Check out: www.myspace.com/dnahoax and this on 60 minutes about questioning the process:
60 Minutes - Finding One's Roots- Lesley Stahl reports..
http://www.cbsnews.com/sections/i_video/main500251.shtml?id=3340379n
I am looking forward to seeing Kara Walker's exhibit. I am mentality prepared to deal with whatever comes my way!
(from damaliayo.com website)
The website was created by Damali Ayo who is an African American artist based out of Oregon,
but her hometown is Washington, DC. When I first heard about her, some of her work disturbed
me but now, I am appreciating her especially when I am having a "moment" then I can just
go to her website. I still have not explored it all, but I am just truly checking her out.

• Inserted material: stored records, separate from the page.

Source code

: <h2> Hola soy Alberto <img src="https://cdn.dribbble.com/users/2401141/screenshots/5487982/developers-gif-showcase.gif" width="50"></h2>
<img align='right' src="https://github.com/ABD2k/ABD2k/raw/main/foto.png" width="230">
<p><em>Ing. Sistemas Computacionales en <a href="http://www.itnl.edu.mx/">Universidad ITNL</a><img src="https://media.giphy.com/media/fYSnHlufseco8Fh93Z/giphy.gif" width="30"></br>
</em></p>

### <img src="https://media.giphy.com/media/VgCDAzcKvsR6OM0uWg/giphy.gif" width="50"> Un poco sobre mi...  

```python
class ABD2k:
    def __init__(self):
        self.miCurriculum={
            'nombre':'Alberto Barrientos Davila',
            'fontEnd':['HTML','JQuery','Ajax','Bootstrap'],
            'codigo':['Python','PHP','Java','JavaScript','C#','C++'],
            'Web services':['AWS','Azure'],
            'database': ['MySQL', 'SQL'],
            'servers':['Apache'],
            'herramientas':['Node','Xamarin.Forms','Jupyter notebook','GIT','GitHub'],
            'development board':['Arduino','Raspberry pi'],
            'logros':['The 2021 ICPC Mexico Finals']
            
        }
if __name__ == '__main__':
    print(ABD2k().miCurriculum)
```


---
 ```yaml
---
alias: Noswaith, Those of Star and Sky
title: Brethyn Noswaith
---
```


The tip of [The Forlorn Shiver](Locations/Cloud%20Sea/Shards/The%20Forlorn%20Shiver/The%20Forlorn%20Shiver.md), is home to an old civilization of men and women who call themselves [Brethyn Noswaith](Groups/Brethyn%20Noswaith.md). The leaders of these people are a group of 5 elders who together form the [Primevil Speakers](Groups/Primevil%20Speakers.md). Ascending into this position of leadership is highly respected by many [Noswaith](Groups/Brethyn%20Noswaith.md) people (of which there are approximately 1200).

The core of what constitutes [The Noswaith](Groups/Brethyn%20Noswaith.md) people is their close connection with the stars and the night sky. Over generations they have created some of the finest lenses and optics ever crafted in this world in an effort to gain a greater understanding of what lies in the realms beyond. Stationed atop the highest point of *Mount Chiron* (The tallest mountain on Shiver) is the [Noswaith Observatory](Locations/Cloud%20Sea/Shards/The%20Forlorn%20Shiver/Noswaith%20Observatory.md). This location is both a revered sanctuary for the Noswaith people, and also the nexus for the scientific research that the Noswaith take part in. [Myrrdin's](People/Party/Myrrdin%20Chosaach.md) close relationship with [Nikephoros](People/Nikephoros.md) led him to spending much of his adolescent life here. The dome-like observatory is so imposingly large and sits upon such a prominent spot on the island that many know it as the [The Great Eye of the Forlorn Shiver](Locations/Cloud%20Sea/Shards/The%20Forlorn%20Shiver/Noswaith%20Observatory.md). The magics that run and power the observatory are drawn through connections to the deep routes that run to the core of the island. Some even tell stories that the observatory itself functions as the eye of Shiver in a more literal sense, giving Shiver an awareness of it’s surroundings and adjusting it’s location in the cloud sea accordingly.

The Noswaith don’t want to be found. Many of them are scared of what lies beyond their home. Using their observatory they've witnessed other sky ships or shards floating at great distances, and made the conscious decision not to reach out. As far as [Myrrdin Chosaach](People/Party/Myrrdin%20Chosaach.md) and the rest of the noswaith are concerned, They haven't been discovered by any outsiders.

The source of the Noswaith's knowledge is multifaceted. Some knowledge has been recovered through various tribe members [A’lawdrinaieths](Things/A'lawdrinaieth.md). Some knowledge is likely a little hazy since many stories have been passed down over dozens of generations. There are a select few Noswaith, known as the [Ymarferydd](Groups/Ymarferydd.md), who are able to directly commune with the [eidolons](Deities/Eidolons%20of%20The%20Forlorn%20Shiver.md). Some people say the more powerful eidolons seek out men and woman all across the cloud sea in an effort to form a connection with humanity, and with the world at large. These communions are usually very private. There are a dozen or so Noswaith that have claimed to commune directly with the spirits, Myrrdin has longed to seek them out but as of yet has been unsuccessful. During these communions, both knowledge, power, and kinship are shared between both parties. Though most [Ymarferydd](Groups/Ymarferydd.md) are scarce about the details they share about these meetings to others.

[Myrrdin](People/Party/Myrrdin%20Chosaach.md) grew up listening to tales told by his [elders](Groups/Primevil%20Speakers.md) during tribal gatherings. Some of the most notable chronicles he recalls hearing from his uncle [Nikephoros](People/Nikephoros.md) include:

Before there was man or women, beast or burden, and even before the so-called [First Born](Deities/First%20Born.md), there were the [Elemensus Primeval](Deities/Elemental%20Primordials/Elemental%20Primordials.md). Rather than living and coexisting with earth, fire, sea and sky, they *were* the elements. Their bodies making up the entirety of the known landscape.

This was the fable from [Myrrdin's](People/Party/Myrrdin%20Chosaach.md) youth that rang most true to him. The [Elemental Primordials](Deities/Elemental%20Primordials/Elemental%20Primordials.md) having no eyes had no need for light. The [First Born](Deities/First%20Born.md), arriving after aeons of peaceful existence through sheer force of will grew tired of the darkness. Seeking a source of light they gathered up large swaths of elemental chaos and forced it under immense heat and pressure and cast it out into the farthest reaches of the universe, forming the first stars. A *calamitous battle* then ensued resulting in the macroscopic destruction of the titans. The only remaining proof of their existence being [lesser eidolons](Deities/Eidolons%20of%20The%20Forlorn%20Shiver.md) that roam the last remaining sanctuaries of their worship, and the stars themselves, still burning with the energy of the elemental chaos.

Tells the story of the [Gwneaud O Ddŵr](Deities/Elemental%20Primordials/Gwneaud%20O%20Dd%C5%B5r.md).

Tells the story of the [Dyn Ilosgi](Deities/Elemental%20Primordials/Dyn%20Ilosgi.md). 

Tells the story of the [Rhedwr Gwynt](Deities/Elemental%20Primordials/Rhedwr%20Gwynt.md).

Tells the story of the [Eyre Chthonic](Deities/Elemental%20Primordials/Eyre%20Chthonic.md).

When I think of her, I immediately think of Paul Lawerence Dunbar's poem,
"We Wear the Mask."
Also every black woman should have Lorene Cary's book, Black Ice, in their library. I could
relate only because I attended predominately white schools growing up so she truly was
able to get to me with her personal story. Thank you, Ms. Lorene Cary!
And..since I am on a roll, Angela Nissel's book, Mixed, is a great book to have in your library too.
Although she discusses being of Mixed race (which I am not) I could relate to a lot of her
pain and hurt. She brings comedy into it though which breaks the ice extremely well. I was
laughing so hard on an airplane while reading it that some people told me that they had to
get the book because they had never heard such jubliant laughter. Thank you, Ms. Angela Nissel!